▶ [Records]:
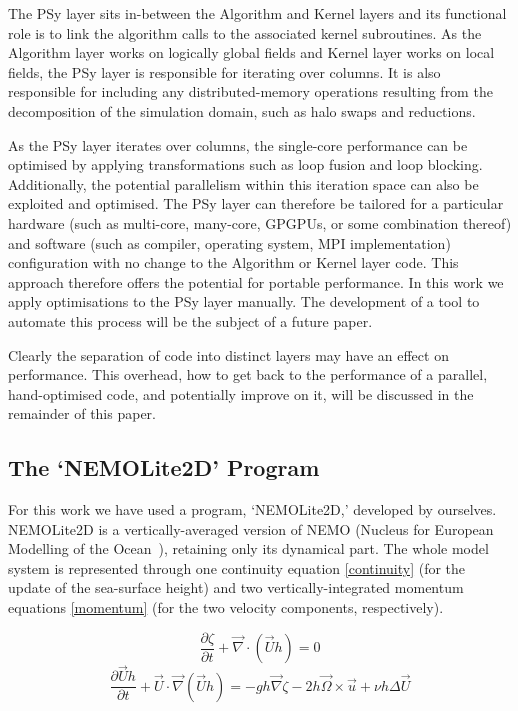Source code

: \documentclass[journal]{IEEEtran}
\begin{document}
The PSy layer sits in-between the Algorithm and Kernel layers and its
functional role is to link the algorithm calls to the associated
kernel subroutines. As the Algorithm layer works on logically global
fields and Kernel layer works on local fields, the PSy layer is
responsible for iterating over columns. It is also responsible for
including any distributed-memory operations resulting from the
decomposition of the simulation domain, such as halo swaps and
reductions.

As the PSy layer iterates over columns, the single-core performance
can be optimised by applying transformations such as loop fusion and
loop blocking. Additionally, the potential parallelism within this
iteration space can also be exploited and optimised. The PSy layer can
therefore be tailored for a particular hardware (such as multi-core,
many-core, GPGPUs, or some combination thereof) and software (such as
compiler, operating system, MPI implementation) configuration with no
change to the Algorithm or Kernel layer code. This approach therefore
offers the potential for portable performance. In this work we apply
optimisations to the PSy layer manually. The development of a tool to
automate this process will be the subject of a future paper.

Clearly the separation of code into distinct layers may have an effect
on performance. This overhead, how to get back to the performance of a
parallel, hand-optimised code, and potentially improve on it, will be
discussed in the remainder of this paper.

\subsection{The `NEMOLite2D' Program}

For this work we have used a program, `NEMOLite2D,' developed by
ourselves.  NEMOLite2D is a vertically-averaged version of NEMO
(Nucleus for European Modelling of the Ocean~\cite{nemo}), retaining
only its dynamical part. The whole model system is represented through
one continuity equation \eqref{continuity} (for the update of the
sea-surface height) and two vertically-integrated momentum equations
\eqref{momentum} (for the two velocity components, respectively).

\begin{equation}\label{continuity}
 \frac{\partial \zeta}{\partial t} + \vec{\nabla} \cdot (\vec{U}h) = 0
\end{equation}
\begin{equation}\label{momentum}
 \frac{\partial \vec{U}h}{\partial t}
   + \vec{U} \cdot \vec{\nabla} (\vec{U}h) = 
   - gh \vec{\nabla} \zeta - 2h \vec{\Omega} \times \vec{u}
   + \nu h \Delta \vec{U}
\end{equation}
\end{document}
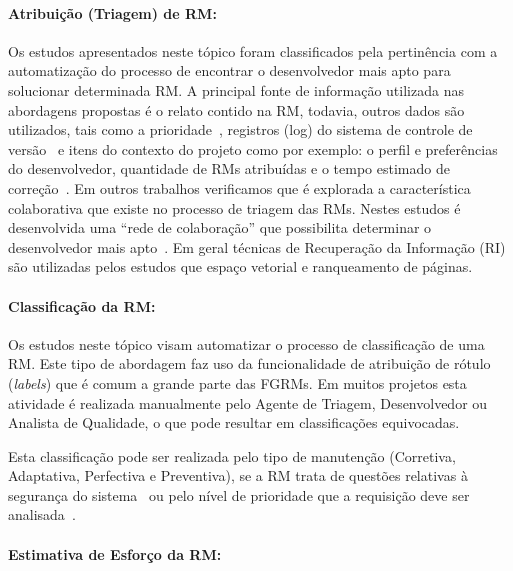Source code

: \paragraph{Atribuição (Triagem) de RM:}

Os estudos apresentados neste tópico foram classificados pela pertinência com a
automatização do processo de encontrar o desenvolvedor mais apto para solucionar
determinada RM\@. A principal fonte de informação utilizada nas abordagens
propostas é o relato contido na RM, todavia, outros dados são utilizados, tais
como a prioridade~\cite{tian2015automated}, registros (log) do sistema de
controle de versão~\cite{shokripour2012automatic, Hu:2014:EBT:2707683.2708297} e
itens do contexto do projeto como por exemplo: o perfil e preferências do
desenvolvedor, quantidade de RMs atribuídas e o tempo estimado de
correção~\cite{hosseini2012market}. Em outros trabalhos verificamos que é
explorada a característica colaborativa que existe no processo de triagem das
RMs. Nestes estudos é desenvolvida uma ``rede de colaboração'' que possibilita
determinar o desenvolvedor mais apto~\cite{Zhang2014,Zanetti2013, Wu2011}.  Em
geral técnicas de Recuperação da Informação (RI) são utilizadas pelos estudos
que espaço vetorial e ranqueamento de páginas.

\paragraph{Classificação da RM:}

Os estudos neste tópico visam automatizar o processo de clas\-si\-fi\-ca\-ção
de uma RM\@.  Este tipo de abordagem faz uso da funcionalidade de atribuição de
rótulo (\textit{labels}) que é comum  a grande parte das FGRMs. Em muitos
projetos esta atividade é realizada manualmente pelo Agente de Triagem,
Desenvolvedor ou Analista de Qualidade, o que pode resultar em classificações
equivocadas.

Esta classificação pode ser realizada pelo tipo de manutenção (Corretiva,
Adaptativa, Perfectiva e Preventiva), se a RM trata de questões relativas à
segurança do sistema~\cite{gegick2010identifying, behl2014bug} ou pelo nível de
prioridade que a requisição deve ser analisada~\cite{behl2014bug}.

\paragraph{Estimativa de Esforço da RM:}

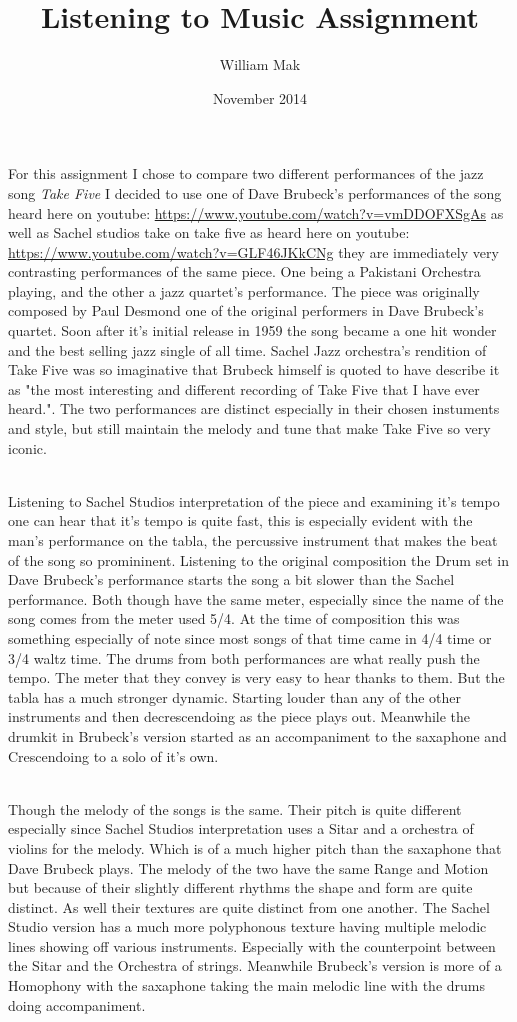 \documentclass{article}
\title{Listening to Music Assignment}
\author{William Mak}
\date{November 2014}
\begin{document}
\maketitle

For this assignment I chose to compare two different performances of the jazz 
song {\it Take Five} I decided to use one of Dave Brubeck's performances of the 
song heard here on youtube:
\url{https://www.youtube.com/watch?v=vmDDOFXSgAs}
as well as Sachel studios take on take five as heard here on youtube:
\url{https://www.youtube.com/watch?v=GLF46JKkCNg}
they are immediately very contrasting performances of the same piece. One being
a Pakistani Orchestra playing, and the other a jazz quartet's performance. The
piece was originally composed by Paul Desmond one of the original performers in
Dave Brubeck's quartet. Soon after it's initial release in 1959 the song became
a one hit wonder and the best selling jazz single of all time. Sachel Jazz
orchestra's rendition of Take Five was so imaginative that Brubeck himself is
quoted to have describe it as "the most interesting and different recording of
Take Five that I have ever heard.". The two performances are distinct especially
in their chosen instuments and style, but still maintain the melody and tune
that make Take Five so very iconic.

\\%
Listening to Sachel Studios interpretation of the piece and examining it's tempo
one can hear that it's tempo is quite fast, this is especially evident with the
man's performance on the tabla, the percussive instrument that makes the beat of
the song so promininent. Listening to the original composition the Drum set in
Dave Brubeck's performance starts the song a bit slower than the Sachel
performance. Both though have the same meter, especially since the name of the
song comes from the meter used 5/4. At the time of composition this was
something especially of note since most songs of that time came in 4/4 time or
3/4 waltz time. The drums from both performances are what really push the tempo.
The meter that they convey is very easy to hear thanks to them. But the tabla
has a much stronger dynamic. Starting louder than any of the other instruments
and then decrescendoing as the piece plays out. Meanwhile the drumkit in
Brubeck's version started as an accompaniment to the saxaphone and Crescendoing
to a solo of it's own.

\\%
Though the melody of the songs is the same. Their pitch is quite different
especially since Sachel Studios interpretation uses a Sitar and a orchestra of
violins for the melody. Which is of a much higher pitch than the saxaphone that
Dave Brubeck plays. The melody of the two have the same Range and Motion but
because of their slightly different rhythms the shape and form are quite
distinct. As well their textures are quite distinct from one another. The Sachel
Studio version has a much more polyphonous texture having multiple melodic lines
showing off various instruments. Especially with the counterpoint between the
Sitar and the Orchestra of strings. Meanwhile Brubeck's version is more of a
Homophony with the saxaphone taking the main melodic line with the drums doing
accompaniment. 
\end{document}
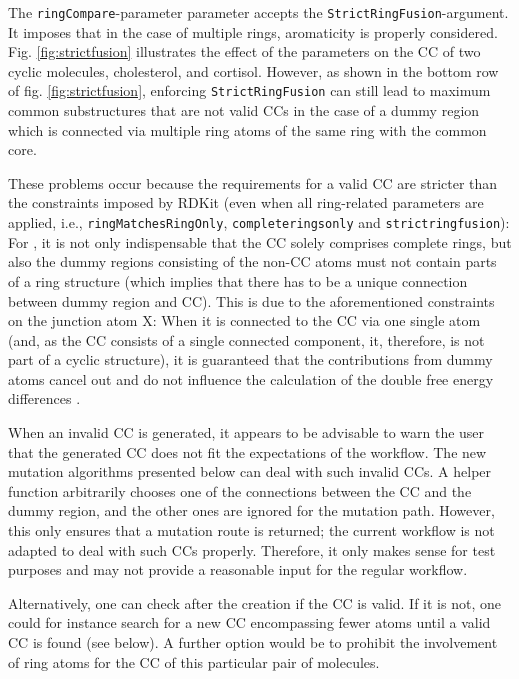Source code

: The \texttt{ringCompare}-parameter parameter accepts the \texttt{StrictRingFusion}-argument.
It imposes that in the case of multiple rings, aromaticity is properly
considered. Fig. \ref{fig:strictfusion} illustrates the effect of the parameters
on the CC of two cyclic molecules, cholesterol, and cortisol. However, as shown in the bottom row of fig. \ref{fig:strictfusion}, enforcing
\texttt{StrictRingFusion} can still lead to maximum common substructures
that are not valid {\trafo} CCs in the case of a dummy region
which is connected via multiple ring atoms of the same ring with the common
core. 

These problems occur because the requirements for a valid {\trafo} CC are stricter than the constraints imposed by RDKit  (even when all ring-related parameters are applied, i.e., \texttt{ringMatchesRingOnly}, \texttt{completeringsonly} and \texttt{strictringfusion}): For {\trafo}, it is not only indispensable that the CC solely comprises complete rings, but also the dummy regions consisting of the non-CC atoms must not contain parts of a ring structure (which implies that there has to be a unique connection between dummy region and CC). This is due to the aforementioned constraints on the junction atom X: When it is connected to the CC via one single atom (and, as the CC consists of a single connected component, it, therefore, is not part of a cyclic structure), it is guaranteed that the contributions from dummy atoms cancel out and do not influence the calculation of the double free energy differences \cite{Karwounopoulos.2022}.

When an invalid CC is generated, it appears to be advisable to warn the user that the generated CC does not fit the expectations of the {\trafo} workflow. 
The new mutation algorithms presented below can deal with such invalid CCs. A helper function arbitrarily chooses one of the connections between the CC and the dummy region, and the other ones are ignored for the mutation path. However, this only ensures that a mutation route is returned; the current {\trafo} workflow is not adapted to deal with such CCs properly. Therefore, it only makes sense for test purposes and may not provide a reasonable input for the regular workflow.

Alternatively, one can check after the creation if the CC is valid. If
it is not, one could for instance search for a new CC encompassing fewer
atoms until a valid CC is found (see below). A further option would be to prohibit the involvement of ring atoms for the CC of this particular pair of molecules.


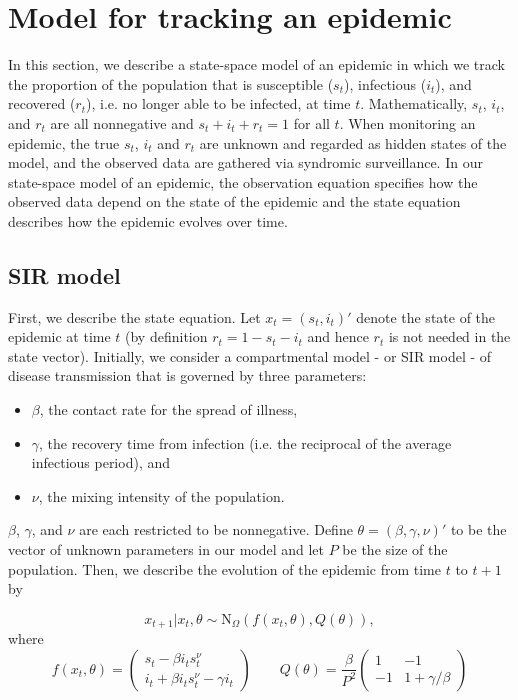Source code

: \section{Model for tracking an epidemic \label{sec:epid}}

In this section, we describe a state-space model of an epidemic in which we track the proportion of the population that is susceptible ($s_t$), infectious ($i_t$), and recovered ($r_t$), i.e. no longer able to be infected, at time $t$. Mathematically, $s_t$, $i_t$, and $r_t$ are all nonnegative and $s_t + i_t + r_t = 1$ for all $t$. When monitoring an epidemic, the true $s_t$, $i_t$ and $r_t$ are unknown and regarded as hidden states of the model, and the observed data are gathered via syndromic surveillance. In our state-space model of an epidemic, the observation equation specifies how the observed data depend on the state of the epidemic and the state equation describes how the epidemic evolves over time.

\subsection{SIR model \label{sec:epid:state}}

First, we describe the state equation. Let $x_t = (s_t,i_t)'$ denote the state of the epidemic at time $t$ (by definition $r_t=1-s_t-i_t$ and hence $r_t$ is not needed in the state vector). Initially, we consider a compartmental model - or SIR model - of disease transmission that is governed by three parameters:

\begin{itemize}
\item $\beta$, the contact rate for the spread of illness,
\item $\gamma$, the recovery time from infection (i.e. the reciprocal of the average infectious period), and
\item $\nu$, the mixing intensity of the population.
\end{itemize}

\noindent $\beta$, $\gamma$, and $\nu$ are each restricted to be nonnegative. Define $\theta = (\beta,\gamma,\nu)'$ to be the vector of unknown parameters in our model and let $P$ be the size of the population. Then, we describe the evolution of the epidemic from time $t$ to $t + 1$ by

\begin{equation}
x_{t+1}\left|x_t,\theta\right. \sim \mbox{N}_\Omega\left(f(x_t,\theta),Q(\theta)\right), \label{eqn:epid:state}
\end{equation}
\noindent where
\[
f(x_t,\theta) = \left(
\begin{array}{c}
s_t - \beta i_ts^\nu_t \phantom{- \gamma i_t}\,\, \\
i_t +  \beta i_ts^\nu_t - \gamma i_t
\end{array}
\right)
\qquad
Q(\theta) = \frac{\beta}{P^2} \left(
\begin{array}{ccccc}
1 & -1 \\
-1 & 1 + \gamma/\beta
\end{array}
\right)
\]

▶ [Work request]: A verbatim transcription is needed of the lines above, starting at the line with "in their chosen" and ending at the line with "something especially of", both included, and of nothing else.

▶ [Result of the exercise]:
in their chosen instuments and style, but still maintain the melody and tune
that make Take Five so very iconic.

\\%
Listening to Sachel Studios interpretation of the piece and examining it's tempo
one can hear that it's tempo is quite fast, this is especially evident with the
man's performance on the tabla, the percussive instrument that makes the beat of
the song so promininent. Listening to the original composition the Drum set in
Dave Brubeck's performance starts the song a bit slower than the Sachel
performance. Both though have the same meter, especially since the name of the
song comes from the meter used 5/4. At the time of composition this was
something especially of note since most songs of that time came in 4/4 time or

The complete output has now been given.